**How to complete this task**.
Set down each entry exactly; omit images.

**Source records**.
**********
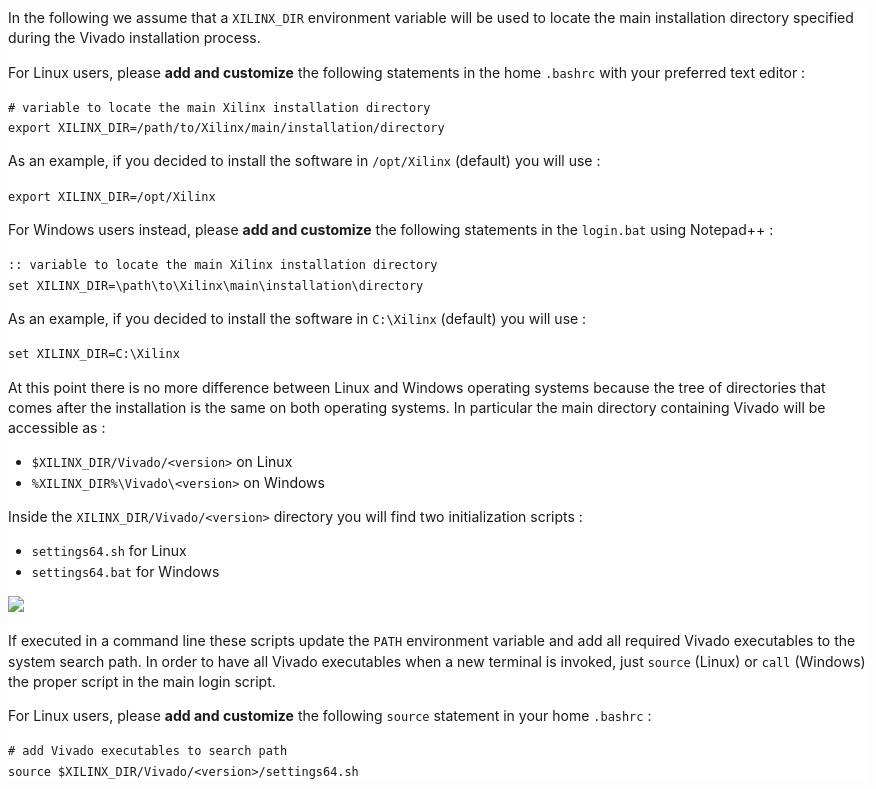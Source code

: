 In the following we assume that a `XILINX_DIR` environment variable will be used to locate
the main installation directory specified during the Vivado installation process.

For Linux users, please **add and customize** the following statements in the home `.bashrc` with your preferred text editor :

```
# variable to locate the main Xilinx installation directory
export XILINX_DIR=/path/to/Xilinx/main/installation/directory
```

As an example, if you decided to install the software in `/opt/Xilinx` (default) you will use :

```
export XILINX_DIR=/opt/Xilinx
```

For Windows users instead, please **add and customize** the following statements in the `login.bat` using Notepad++ :

```
:: variable to locate the main Xilinx installation directory
set XILINX_DIR=\path\to\Xilinx\main\installation\directory
```

As an example, if you decided to install the software in `C:\Xilinx` (default) you will use :

```
set XILINX_DIR=C:\Xilinx
```

At this point there is no more difference between Linux and Windows operating systems because the tree of directories
that comes after the installation is the same on both operating systems. In particular the main directory containing
Vivado will be accessible as :

* `$XILINX_DIR/Vivado/<version>` on Linux
* `%XILINX_DIR%\Vivado\<version>` on Windows

Inside the `XILINX_DIR/Vivado/<version>` directory you will find two initialization scripts :

* `settings64.sh` for Linux
* `settings64.bat` for Windows


![](./pictures/vivado/folders.png)


If executed in a command line these scripts update the `PATH` environment variable and add
all required Vivado executables to the system search path.
In order to have all Vivado executables when a new terminal is invoked, just `source` (Linux) or `call` (Windows)
the proper script in the main login script.

For Linux users, please **add and customize** the following `source` statement in your home `.bashrc` :

```
# add Vivado executables to search path
source $XILINX_DIR/Vivado/<version>/settings64.sh
```

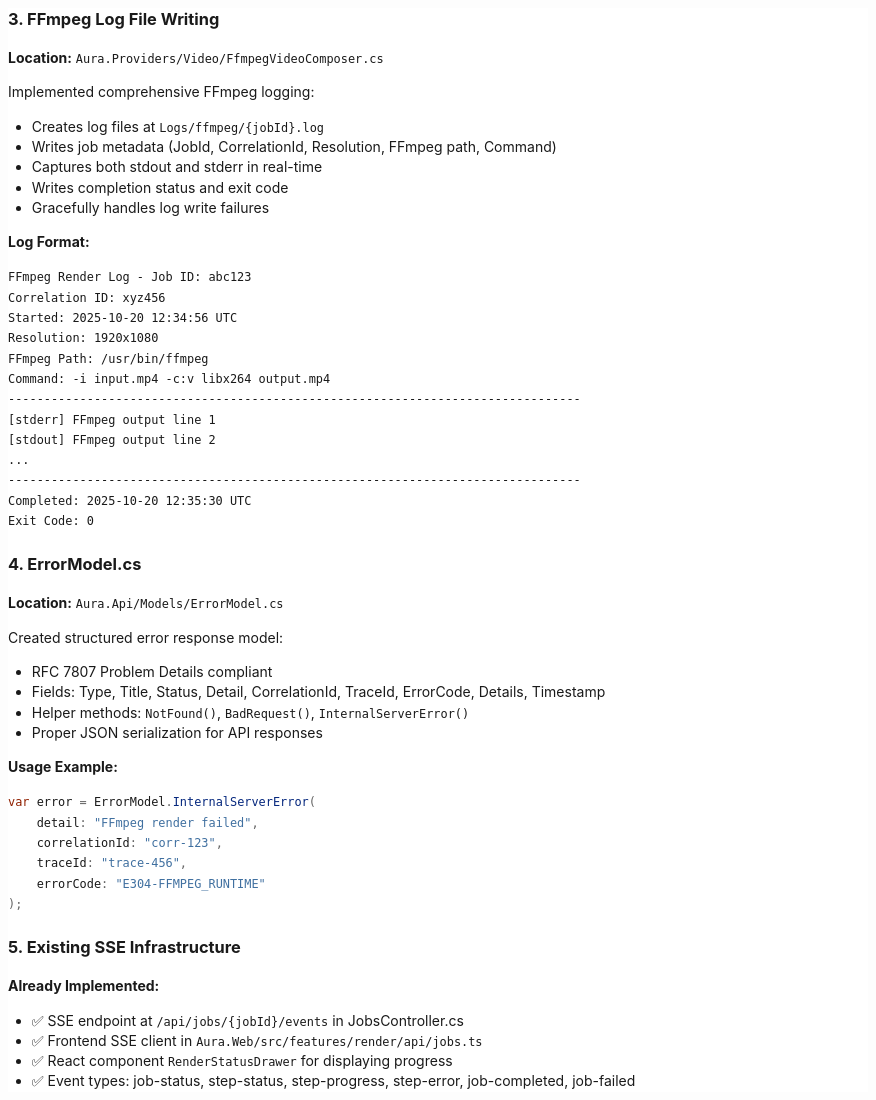### 3. FFmpeg Log File Writing
**Location:** `Aura.Providers/Video/FfmpegVideoComposer.cs`

Implemented comprehensive FFmpeg logging:
- Creates log files at `Logs/ffmpeg/{jobId}.log`
- Writes job metadata (JobId, CorrelationId, Resolution, FFmpeg path, Command)
- Captures both stdout and stderr in real-time
- Writes completion status and exit code
- Gracefully handles log write failures

**Log Format:**
```
FFmpeg Render Log - Job ID: abc123
Correlation ID: xyz456
Started: 2025-10-20 12:34:56 UTC
Resolution: 1920x1080
FFmpeg Path: /usr/bin/ffmpeg
Command: -i input.mp4 -c:v libx264 output.mp4
--------------------------------------------------------------------------------
[stderr] FFmpeg output line 1
[stdout] FFmpeg output line 2
...
--------------------------------------------------------------------------------
Completed: 2025-10-20 12:35:30 UTC
Exit Code: 0
```

### 4. ErrorModel.cs
**Location:** `Aura.Api/Models/ErrorModel.cs`

Created structured error response model:
- RFC 7807 Problem Details compliant
- Fields: Type, Title, Status, Detail, CorrelationId, TraceId, ErrorCode, Details, Timestamp
- Helper methods: `NotFound()`, `BadRequest()`, `InternalServerError()`
- Proper JSON serialization for API responses

**Usage Example:**
```csharp
var error = ErrorModel.InternalServerError(
    detail: "FFmpeg render failed",
    correlationId: "corr-123",
    traceId: "trace-456",
    errorCode: "E304-FFMPEG_RUNTIME"
);
```

### 5. Existing SSE Infrastructure
**Already Implemented:**
- ✅ SSE endpoint at `/api/jobs/{jobId}/events` in JobsController.cs
- ✅ Frontend SSE client in `Aura.Web/src/features/render/api/jobs.ts`
- ✅ React component `RenderStatusDrawer` for displaying progress
- ✅ Event types: job-status, step-status, step-progress, step-error, job-completed, job-failed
**********
**Response area**.
Source code

: In the following we assume that a `XILINX_DIR` environment variable will be used to locate
the main installation directory specified during the Vivado installation process.

For Linux users, please **add and customize** the following statements in the home `.bashrc` with your preferred text editor :

```
# variable to locate the main Xilinx installation directory
export XILINX_DIR=/path/to/Xilinx/main/installation/directory
```

As an example, if you decided to install the software in `/opt/Xilinx` (default) you will use :

```
export XILINX_DIR=/opt/Xilinx
```

For Windows users instead, please **add and customize** the following statements in the `login.bat` using Notepad++ :

```
:: variable to locate the main Xilinx installation directory
set XILINX_DIR=\path\to\Xilinx\main\installation\directory
```

As an example, if you decided to install the software in `C:\Xilinx` (default) you will use :

```
set XILINX_DIR=C:\Xilinx
```

At this point there is no more difference between Linux and Windows operating systems because the tree of directories
that comes after the installation is the same on both operating systems. In particular the main directory containing
Vivado will be accessible as :

* `$XILINX_DIR/Vivado/<version>` on Linux
* `%XILINX_DIR%\Vivado\<version>` on Windows

Inside the `XILINX_DIR/Vivado/<version>` directory you will find two initialization scripts :

* `settings64.sh` for Linux
* `settings64.bat` for Windows


![](./pictures/vivado/folders.png)


If executed in a command line these scripts update the `PATH` environment variable and add
all required Vivado executables to the system search path.
In order to have all Vivado executables when a new terminal is invoked, just `source` (Linux) or `call` (Windows)
the proper script in the main login script.

For Linux users, please **add and customize** the following `source` statement in your home `.bashrc` :

```
# add Vivado executables to search path
source $XILINX_DIR/Vivado/<version>/settings64.sh
```

### 3. FFmpeg Log File Writing
**Location:** `Aura.Providers/Video/FfmpegVideoComposer.cs`

Implemented comprehensive FFmpeg logging:
- Creates log files at `Logs/ffmpeg/{jobId}.log`
- Writes job metadata (JobId, CorrelationId, Resolution, FFmpeg path, Command)
- Captures both stdout and stderr in real-time
- Writes completion status and exit code
- Gracefully handles log write failures

**Log Format:**
```
FFmpeg Render Log - Job ID: abc123
Correlation ID: xyz456
Started: 2025-10-20 12:34:56 UTC
Resolution: 1920x1080
FFmpeg Path: /usr/bin/ffmpeg
Command: -i input.mp4 -c:v libx264 output.mp4
--------------------------------------------------------------------------------
[stderr] FFmpeg output line 1
[stdout] FFmpeg output line 2
...
--------------------------------------------------------------------------------
Completed: 2025-10-20 12:35:30 UTC
Exit Code: 0
```

### 4. ErrorModel.cs
**Location:** `Aura.Api/Models/ErrorModel.cs`

Created structured error response model:
- RFC 7807 Problem Details compliant
- Fields: Type, Title, Status, Detail, CorrelationId, TraceId, ErrorCode, Details, Timestamp
- Helper methods: `NotFound()`, `BadRequest()`, `InternalServerError()`
- Proper JSON serialization for API responses

**Usage Example:**
```csharp
var error = ErrorModel.InternalServerError(
    detail: "FFmpeg render failed",
    correlationId: "corr-123",
    traceId: "trace-456",
    errorCode: "E304-FFMPEG_RUNTIME"
);
```

### 5. Existing SSE Infrastructure
**Already Implemented:**
- ✅ SSE endpoint at `/api/jobs/{jobId}/events` in JobsController.cs
- ✅ Frontend SSE client in `Aura.Web/src/features/render/api/jobs.ts`
- ✅ React component `RenderStatusDrawer` for displaying progress
- ✅ Event types: job-status, step-status, step-progress, step-error, job-completed, job-failed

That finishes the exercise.